Records contained in a dataset:
<<<<

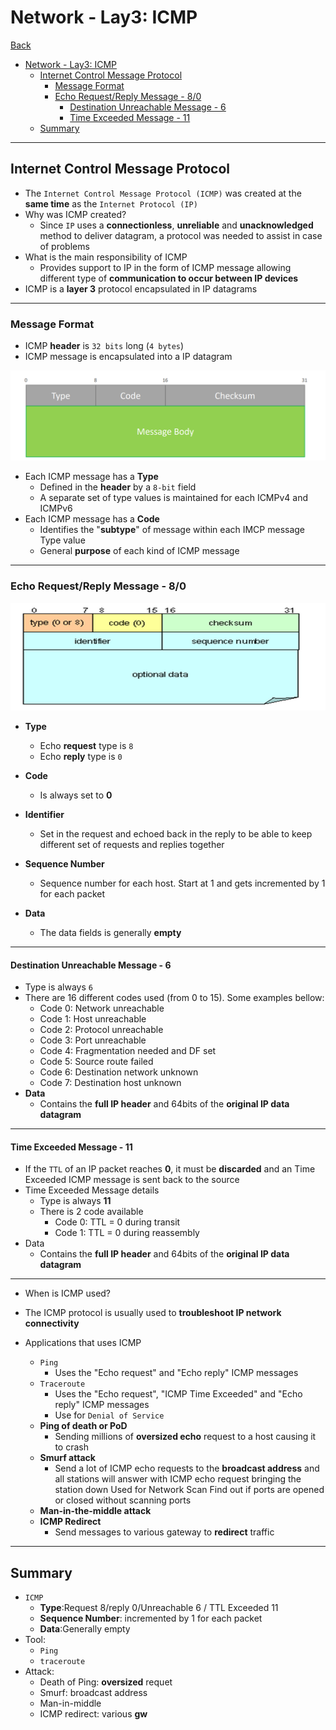 # Network - Lay3: ICMP

[Back](../../index.md)

- [Network - Lay3: ICMP](#network---lay3-icmp)
  - [Internet Control Message Protocol](#internet-control-message-protocol)
    - [Message Format](#message-format)
    - [Echo Request/Reply Message - 8/0](#echo-requestreply-message---80)
      - [Destination Unreachable Message - 6](#destination-unreachable-message---6)
      - [Time Exceeded Message - 11](#time-exceeded-message---11)
  - [Summary](#summary)

---

## Internet Control Message Protocol

- The `Internet Control Message Protocol (ICMP)` was created at the **same time** as the `Internet Protocol (IP)`
- Why was ICMP created?
  - Since `IP` uses a **connectionless**, **unreliable** and **unacknowledged** method to deliver datagram, a protocol was needed to assist in case of problems
- What is the main responsibility of ICMP
  - Provides support to IP in the form of ICMP message allowing different type of **communication to occur between IP devices**
- ICMP is a **layer 3** protocol encapsulated in IP datagrams

---

### Message Format

- ICMP **header** is `32 bits` long (`4 bytes`)
- ICMP message is encapsulated into a IP datagram

![ICMP01](./pic/ICMP01.png)

- Each ICMP message has a **Type**
  - Defined in the **header** by a `8-bit` field
  - A separate set of type values is maintained for each ICMPv4 and ICMPv6
- Each ICMP message has a **Code**
  - Identifies the "**subtype**" of message within each IMCP message Type value
  - General **purpose** of each kind of ICMP message

---

### Echo Request/Reply Message - 8/0

![icmp_echo](./pic/icmp_echo.png)

- **Type**

  - Echo **request** type is `8`
  - Echo **reply** type is `0`

- **Code**

  - Is always set to **0**

- **Identifier**

  - Set in the request and echoed back in the reply to be able to keep different set of requests and replies together

- **Sequence Number**

  - Sequence number for each host. Start at 1 and gets incremented by 1 for each packet

- **Data**
  - The data fields is generally **empty**

---

#### Destination Unreachable Message - 6

- Type is always `6`
- There are 16 different codes used (from 0 to 15). Some examples bellow:
  - Code 0: Network unreachable
  - Code 1: Host unreachable
  - Code 2: Protocol unreachable
  - Code 3: Port unreachable
  - Code 4: Fragmentation needed and DF set
  - Code 5: Source route failed
  - Code 6: Destination network unknown
  - Code 7: Destination host unknown
- **Data**
  - Contains the **full IP header** and 64bits of the **original IP data datagram**

---

#### Time Exceeded Message - 11

- If the `TTL` of an IP packet reaches **0**, it must be **discarded** and an Time Exceeded ICMP message is sent back to the source
- Time Exceeded Message details
  - Type is always **11**
  - There is 2 code available
    - Code 0: TTL = 0 during transit
    - Code 1: TTL = 0 during reassembly
- Data
  - Contains the **full IP header** and 64bits of the **original IP data datagram**

---

- When is ICMP used?

- The ICMP protocol is usually used to **troubleshoot IP network connectivity**

- Applications that uses ICMP
  - `Ping`
    - Uses the "Echo request" and "Echo reply" ICMP messages
  - `Traceroute`
    - Uses the "Echo request", "ICMP Time Exceeded" and "Echo reply" ICMP messages
    - Use for `Denial of Service`
  - **Ping of death or PoD**
    - Sending millions of **oversized echo** request to a host causing it to crash
  - **Smurf attack**
    - Send a lot of ICMP echo requests to the **broadcast address** and all stations will answer with ICMP echo request bringing the station down Used for Network Scan Find out if ports are opened or closed without scanning ports
  - **Man-in-the-middle attack**
  - **ICMP Redirect**
    - Send messages to various gateway to **redirect** traffic

---

## Summary

- `ICMP`
  - **Type**:Request 8/reply 0/Unreachable 6 / TTL Exceeded 11
  - **Sequence Number**: incremented by 1 for each packet
  - **Data**:Generally empty
- Tool:
  - `Ping`
  - `traceroute`
- Attack:
  - Death of Ping: **oversized** requet
  - Smurf: broadcast address
  - Man-in-middle
  - ICMP redirect: various **gw**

>>>>

DIRECTIONS = Take every line from the data that includes the word "Ping".

TASK ANSWER =
  - `Ping`
  - **Ping of death or PoD**
  - `Ping`
  - Death of Ping: **oversized** requet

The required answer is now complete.